Usually, expiration of data in a particular tablet are handled by this tablet's "primary replica". However, if that node is down, we want another node to perform these expiration until the primary replica goes back online. We created a function `tablet_map::get_secondary_replica()` to select that "other node". We don't care too much what the "secondary replica" means, but we do care that it's different from the primary replica - if it's the same the expiration of that tablet will never be done.
It turns out that recently, in commits 817fdad and d88036d, the implementation of get_primary_replica() changed without a corresponding change to get_secondary_replica().
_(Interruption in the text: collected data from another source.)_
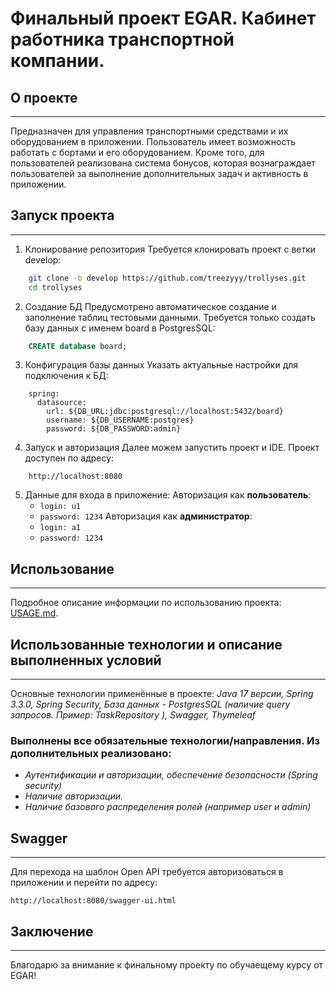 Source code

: # Финальный проект EGAR. Кабинет работника транспортной компании.

## О проекте
---
Предназначен для управления транспортными средствами и их оборудованием в приложении. Пользователь имеет возможность работать с бортами и его оборудованием. Кроме того, для пользователей реализована система бонусов, которая вознаграждает пользователей за выполнение дополнительных задач и активность в приложении.

## Запуск проекта

---
1. Клонирование репозитория
   Требуется клонировать проект с ветки develop:
``` bash
	git clone -b develop https://github.com/treezyyy/trollyses.git 
	cd trollyses 
```
2. Создание БД
   Предусмотрено автоматическое создание и заполнение таблиц тестовыми данными. Требуется только создать базу данных с именем board в PostgresSQL:
```sql
	CREATE database board;
```
3. Конфигурация базы данных
   Указать актуальные настройки для подключения к БД:
```
	spring:  
	  datasource:  
	    url: ${DB_URL:jdbc:postgresql://localhost:5432/board}  
	    username: ${DB_USERNAME:postgres}  
	    password: ${DB_PASSWORD:admin}
```
4. Запуск и авторизация
   Далее можем запустить проект и IDE. Проект доступен по адресу:
```
	http://localhost:8080
```
5. Данные для входа в приложение:
   Авторизация как **пользователь**:
   - `login: u1`
   - `password: 1234`
   Авторизация как **администратор**:
   - `login: a1`
   - `password: 1234`

## Использование
---
Подробное описание информации по использованию проекта: [USAGE.md](./USAGE.md).

## Использованные технологии и описание выполненных условий
---

Основные технологии применённые в проекте:
*Java 17 версии, Spring 3.3.0, Spring Security, База данных - PostgresSQL (наличие query запросов. Пример: TaskRepository ), Swagger, Thymeleaf*
### Выполнены все обязательные технологии/направления. Из дополнительных реализовано:
- *Аутентификации и авторизации, обеспечение безопасности (Spring security)*
- *Наличие авторизации.*
- *Наличие базового распределения ролей (например user и admin)*

## Swagger
---
Для перехода на шаблон Open API требуется авторизоваться в приложении и перейти по адресу:
```
http://localhost:8080/swagger-ui.html
```

## Заключение
---
Благодарю за внимание к финальному проекту по обучаещему курсу от EGAR!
After those changes, the two functions are mismatched, and sometimes return the same node for both primary and secondary replica.
Unfortunately, although we had a dtest for the handling of a dead node in Alternator TTL, it failed to reproduce this bug, so this regression was missed - nothing else besides Alternator TTL ever used the get_secondary_replica() function.
So this series, in addition to fixing the bug, we add two tests that reproduce this bug (fail before the fix, pass with the fix):
1. A unit test that checks that get_secondary_replica() always returns a different node from get_primary_replica()
2. A cluster test based on the original dtest, which does reproduce this bug in Alternator TTL where some of the data was never expired (but only failed in release build, for an unknown reason).
Fixes SCYLLADB-777.
Closesscylladb/scylladb#28771
* github.com:scylladb/scylladb:
test: add unit test for tablet_map::get_secondary_replica()
test, alternator: add test for TTL expiration with a node down
locator: fix get_secondary_replica() to match get_primary_replica()